Ambas tendencias están presentes desde el nacimiento, esto es, son universales y es gracias al amor materno como el niño va saliendo de un estado de indefensión y terror y como va encontrando soporte y seguridad en la existencia. Si predomina el vacío y el abandono, estas traumatizantes experiencias no se categorizan sólo de forma neutral, como un fondo psíquico, sino también personificadas en figuras internas y atemorizantes en el psiquismo, y tenderán a ser proyectadas en el exterior.
El mundo se convierte así en un lugar inhóspito que se odia porque aterroriza, persigue y excluye.
Esta dinámica de amor a un ser idealizado y odio a un ser denigrado, como desarrolló la psicoanalista Melanie Klein, es un campo de batalla psíquico donde la madre ejerce un rol esencial, ya que ella misma es protagonista insustituible de este juego de pasiones extremas, pues cuando satisface las demandas infantiles es intensamente amada y cuando frustra, odiada. El niño va alcanzando así paulatinamente una maduración que se va consiguiendo por la intrincación de estas pulsiones, siendo las experiencias de odio atemperadas y neutralizadas por las de amor y quedando así la figura materna incorporada al interior del psiquismo de forma menos idealizada, tal y como expresaba Winnicott, como una madre suficientemente buena.

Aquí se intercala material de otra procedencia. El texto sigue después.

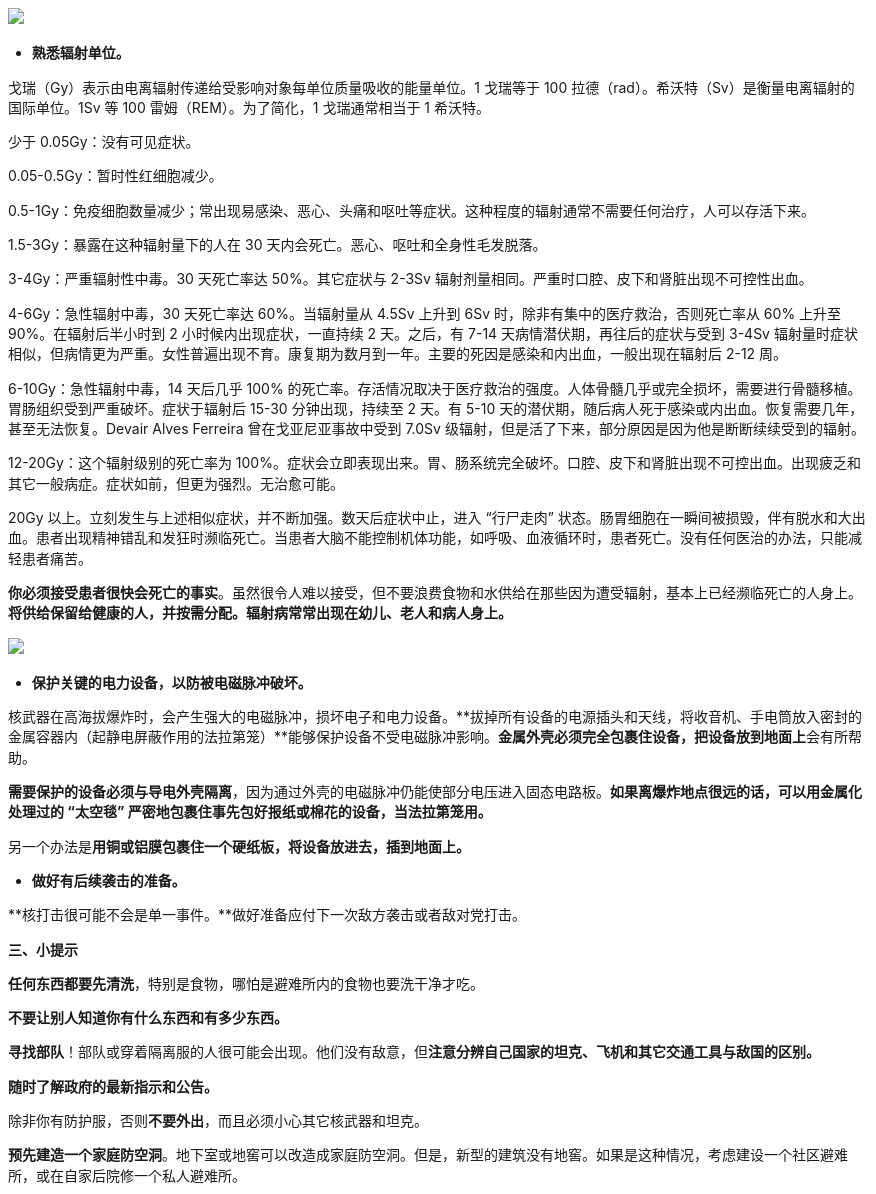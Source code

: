 ![](https://pic4.zhimg.com/v2-8b764ee3c286568e1b5041a7674ab2df_r.jpg)

*   **熟悉辐射单位。**

戈瑞（Gy）表示由电离辐射传递给受影响对象每单位质量吸收的能量单位。1 戈瑞等于 100 拉德（rad）。希沃特（Sv）是衡量电离辐射的国际单位。1Sv 等 100 雷姆（REM）。为了简化，1 戈瑞通常相当于 1 希沃特。

少于 0.05Gy：没有可见症状。

0.05-0.5Gy：暂时性红细胞减少。

0.5-1Gy：免疫细胞数量减少；常出现易感染、恶心、头痛和呕吐等症状。这种程度的辐射通常不需要任何治疗，人可以存活下来。

1.5-3Gy：暴露在这种辐射量下的人在 30 天内会死亡。恶心、呕吐和全身性毛发脱落。

3-4Gy：严重辐射性中毒。30 天死亡率达 50%。其它症状与 2-3Sv 辐射剂量相同。严重时口腔、皮下和肾脏出现不可控性出血。

4-6Gy：急性辐射中毒，30 天死亡率达 60%。当辐射量从 4.5Sv 上升到 6Sv 时，除非有集中的医疗救治，否则死亡率从 60% 上升至 90%。在辐射后半小时到 2 小时候内出现症状，一直持续 2 天。之后，有 7-14 天病情潜伏期，再往后的症状与受到 3-4Sv 辐射量时症状相似，但病情更为严重。女性普遍出现不育。康复期为数月到一年。主要的死因是感染和内出血，一般出现在辐射后 2-12 周。

6-10Gy：急性辐射中毒，14 天后几乎 100% 的死亡率。存活情况取决于医疗救治的强度。人体骨髓几乎或完全损坏，需要进行骨髓移植。胃肠组织受到严重破坏。症状于辐射后 15-30 分钟出现，持续至 2 天。有 5-10 天的潜伏期，随后病人死于感染或内出血。恢复需要几年，甚至无法恢复。Devair Alves Ferreira 曾在戈亚尼亚事故中受到 7.0Sv 级辐射，但是活了下来，部分原因是因为他是断断续续受到的辐射。

12-20Gy：这个辐射级别的死亡率为 100%。症状会立即表现出来。胃、肠系统完全破坏。口腔、皮下和肾脏出现不可控出血。出现疲乏和其它一般病症。症状如前，但更为强烈。无治愈可能。

20Gy 以上。立刻发生与上述相似症状，并不断加强。数天后症状中止，进入 “行尸走肉” 状态。肠胃细胞在一瞬间被损毁，伴有脱水和大出血。患者出现精神错乱和发狂时濒临死亡。当患者大脑不能控制机体功能，如呼吸、血液循环时，患者死亡。没有任何医治的办法，只能减轻患者痛苦。

**你必须接受患者很快会死亡的事实**。虽然很令人难以接受，但不要浪费食物和水供给在那些因为遭受辐射，基本上已经濒临死亡的人身上。**将供给保留给健康的人，并按需分配。辐射病常常出现在幼儿、老人和病人身上。**

![](https://pic2.zhimg.com/v2-904400b4ea810a20e05f9cbd4df1fba5_r.jpg)

*   **保护关键的电力设备，以防被电磁脉冲破坏。**

核武器在高海拔爆炸时，会产生强大的电磁脉冲，损坏电子和电力设备。**拔掉所有设备的电源插头和天线，将收音机、手电筒放入密封的金属容器内（起静电屏蔽作用的法拉第笼）**能够保护设备不受电磁脉冲影响。**金属外壳必须完全包裹住设备，把设备放到地面上**会有所帮助。

**需要保护的设备必须与导电外壳隔离**，因为通过外壳的电磁脉冲仍能使部分电压进入固态电路板。**如果离爆炸地点很远的话，可以用金属化处理过的 “太空毯” 严密地包裹住事先包好报纸或棉花的设备，当法拉第笼用。**

另一个办法是**用铜或铝膜包裹住一个硬纸板，将设备放进去，插到地面上。**

*   **做好有后续袭击的准备。**

**核打击很可能不会是单一事件。**做好准备应付下一次敌方袭击或者敌对党打击。

**三、小提示**

**任何东西都要先清洗**，特别是食物，哪怕是避难所内的食物也要洗干净才吃。

**不要让别人知道你有什么东西和有多少东西。**

**寻找部队**！部队或穿着隔离服的人很可能会出现。他们没有敌意，但**注意分辨自己国家的坦克、飞机和其它交通工具与敌国的区别。**

**随时了解政府的最新指示和公告。**

除非你有防护服，否则**不要外出**，而且必须小心其它核武器和坦克。

**预先建造一个家庭防空洞**。地下室或地窖可以改造成家庭防空洞。但是，新型的建筑没有地窖。如果是这种情况，考虑建设一个社区避难所，或在自家后院修一个私人避难所。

El vacío que se produce en el psiquismo por no haber logrado la instauración de una figura interna de amor y sostén puede generar posteriormente un efecto permanente de inconsistencia y futilidad, y producir estados de ánimo asociados a la depresión, donde se atraviesan períodos de pérdida de confianza en sí mismo y en las personas que le rodean, desesperanza y negras perspectivas sobre el futuro y donde el suicidio aparece como una forma de salida.
El devenir de este metabolismo psíquico en relación con la madre o figura sustituta, cristalizará en una estructura de personalidad donde un buen objeto materno se habrá incorporado como fondo de seguridad, amor y validación propios, o bien no se habrá logrado, quedando el psiquismo del individuo carente de esa seguridad, de forma que en períodos de crisis, se activan las inseguridades, terrores y pulsiones agresivas que subyacen en el interior de todo psiquismo. En estos períodos el individuo es mucho más proclive a manifestar algún tipo de trastorno de angustia o del estado de ánimo que necesitaría tratamiento. Pero ese tratamiento no debería limitarse a la prescripción de psicofármacos o a la aplicación de técnicas excesivamente superficiales que no abordan la profundidad del problema.
Millones de personas en todo el mundo atraviesan circunstancias parecidas. El libro verde de la Comisión Europea evalúa en un 30 por ciento el número de ciudadanos que necesitan o necesitarán tratamiento psiquiátrico a lo largo de su vida. Una cifra realmente elevada. La inmensa mayoría superan su trastorno y continúan con su vida de antes, como sucede con cualquier otra enfermedad.
En este sentido, como expresa T. Szasz, el diagnóstico psiquiátrico no debería usarse como estigma o etiqueta frente a los pacientes. Eso sí, el propio paciente debería responsabilizarse de su trastorno o de sus conflictos y demandar una ayuda terapéutica de suficiente profundidad como la que le brinda el psicoanálisis.
*Pedro Gil Corbacho es médico psiquiatra y psicoterapeuta.